WHAT YOU HAVE TO DO
Pictures stay out of the answer, but every line of the material must be restated exactly.

----

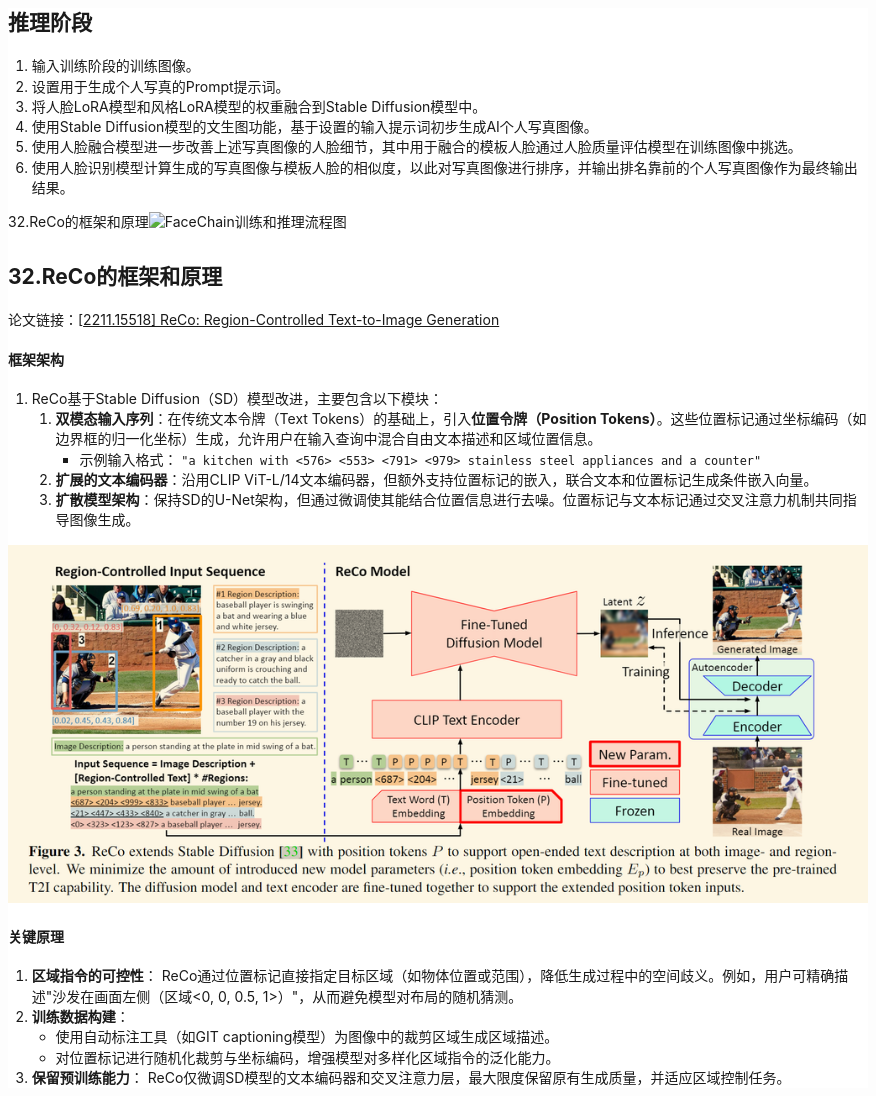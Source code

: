 ## 推理阶段

1. 输入训练阶段的训练图像。
2. 设置用于生成个人写真的Prompt提示词。
3. 将人脸LoRA模型和风格LoRA模型的权重融合到Stable Diffusion模型中。
4. 使用Stable Diffusion模型的文生图功能，基于设置的输入提示词初步生成AI个人写真图像。
5. 使用人脸融合模型进一步改善上述写真图像的人脸细节，其中用于融合的模板人脸通过人脸质量评估模型在训练图像中挑选。
6. 使用人脸识别模型计算生成的写真图像与模板人脸的相似度，以此对写真图像进行排序，并输出排名靠前的个人写真图像作为最终输出结果。

32.ReCo的框架和原理![FaceChain训练和推理流程图](./imgs/FaceChain训练和推理流程图.jpeg)



<h2 id="32.ReCo的框架和原理">32.ReCo的框架和原理</h2>

论文链接：[[2211.15518\] ReCo: Region-Controlled Text-to-Image Generation](https://arxiv.org/abs/2211.15518)

#### 框架架构

1. ReCo基于Stable Diffusion（SD）模型改进，主要包含以下模块：
   1. **双模态输入序列**：在传统文本令牌（Text Tokens）的基础上，引入**位置令牌（Position Tokens）**。这些位置标记通过坐标编码（如边界框的归一化坐标）生成，允许用户在输入查询中混合自由文本描述和区域位置信息。
      - 示例输入格式：
        `"a kitchen with <576> <553> <791> <979> stainless steel appliances and a counter"`
   2. **扩展的文本编码器**：沿用CLIP ViT-L/14文本编码器，但额外支持位置标记的嵌入，联合文本和位置标记生成条件嵌入向量。
   3. **扩散模型架构**：保持SD的U-Net架构，但通过微调使其能结合位置信息进行去噪。位置标记与文本标记通过交叉注意力机制共同指导图像生成。

![image-20250223194247270](./imgs/reco.png)

#### **关键原理**

1. **区域指令的可控性**：
    ReCo通过位置标记直接指定目标区域（如物体位置或范围），降低生成过程中的空间歧义。例如，用户可精确描述"沙发在画面左侧（区域<0, 0, 0.5, 1>）"，从而避免模型对布局的随机猜测。
2. **训练数据构建**：
   - 使用自动标注工具（如GIT captioning模型）为图像中的裁剪区域生成区域描述。
   - 对位置标记进行随机化裁剪与坐标编码，增强模型对多样化区域指令的泛化能力。
3. **保留预训练能力**：
    ReCo仅微调SD模型的文本编码器和交叉注意力层，最大限度保留原有生成质量，并适应区域控制任务。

----

ANSWER
Source code

: ## 推理阶段

1. 输入训练阶段的训练图像。
2. 设置用于生成个人写真的Prompt提示词。
3. 将人脸LoRA模型和风格LoRA模型的权重融合到Stable Diffusion模型中。
4. 使用Stable Diffusion模型的文生图功能，基于设置的输入提示词初步生成AI个人写真图像。
5. 使用人脸融合模型进一步改善上述写真图像的人脸细节，其中用于融合的模板人脸通过人脸质量评估模型在训练图像中挑选。
6. 使用人脸识别模型计算生成的写真图像与模板人脸的相似度，以此对写真图像进行排序，并输出排名靠前的个人写真图像作为最终输出结果。

32.ReCo的框架和原理![FaceChain训练和推理流程图](./imgs/FaceChain训练和推理流程图.jpeg)



<h2 id="32.ReCo的框架和原理">32.ReCo的框架和原理</h2>

论文链接：[[2211.15518\] ReCo: Region-Controlled Text-to-Image Generation](https://arxiv.org/abs/2211.15518)

#### 框架架构

1. ReCo基于Stable Diffusion（SD）模型改进，主要包含以下模块：
   1. **双模态输入序列**：在传统文本令牌（Text Tokens）的基础上，引入**位置令牌（Position Tokens）**。这些位置标记通过坐标编码（如边界框的归一化坐标）生成，允许用户在输入查询中混合自由文本描述和区域位置信息。
      - 示例输入格式：
        `"a kitchen with <576> <553> <791> <979> stainless steel appliances and a counter"`
   2. **扩展的文本编码器**：沿用CLIP ViT-L/14文本编码器，但额外支持位置标记的嵌入，联合文本和位置标记生成条件嵌入向量。
   3. **扩散模型架构**：保持SD的U-Net架构，但通过微调使其能结合位置信息进行去噪。位置标记与文本标记通过交叉注意力机制共同指导图像生成。

![image-20250223194247270](./imgs/reco.png)

#### **关键原理**

1. **区域指令的可控性**：
    ReCo通过位置标记直接指定目标区域（如物体位置或范围），降低生成过程中的空间歧义。例如，用户可精确描述"沙发在画面左侧（区域<0, 0, 0.5, 1>）"，从而避免模型对布局的随机猜测。
2. **训练数据构建**：
   - 使用自动标注工具（如GIT captioning模型）为图像中的裁剪区域生成区域描述。
   - 对位置标记进行随机化裁剪与坐标编码，增强模型对多样化区域指令的泛化能力。
3. **保留预训练能力**：
    ReCo仅微调SD模型的文本编码器和交叉注意力层，最大限度保留原有生成质量，并适应区域控制任务。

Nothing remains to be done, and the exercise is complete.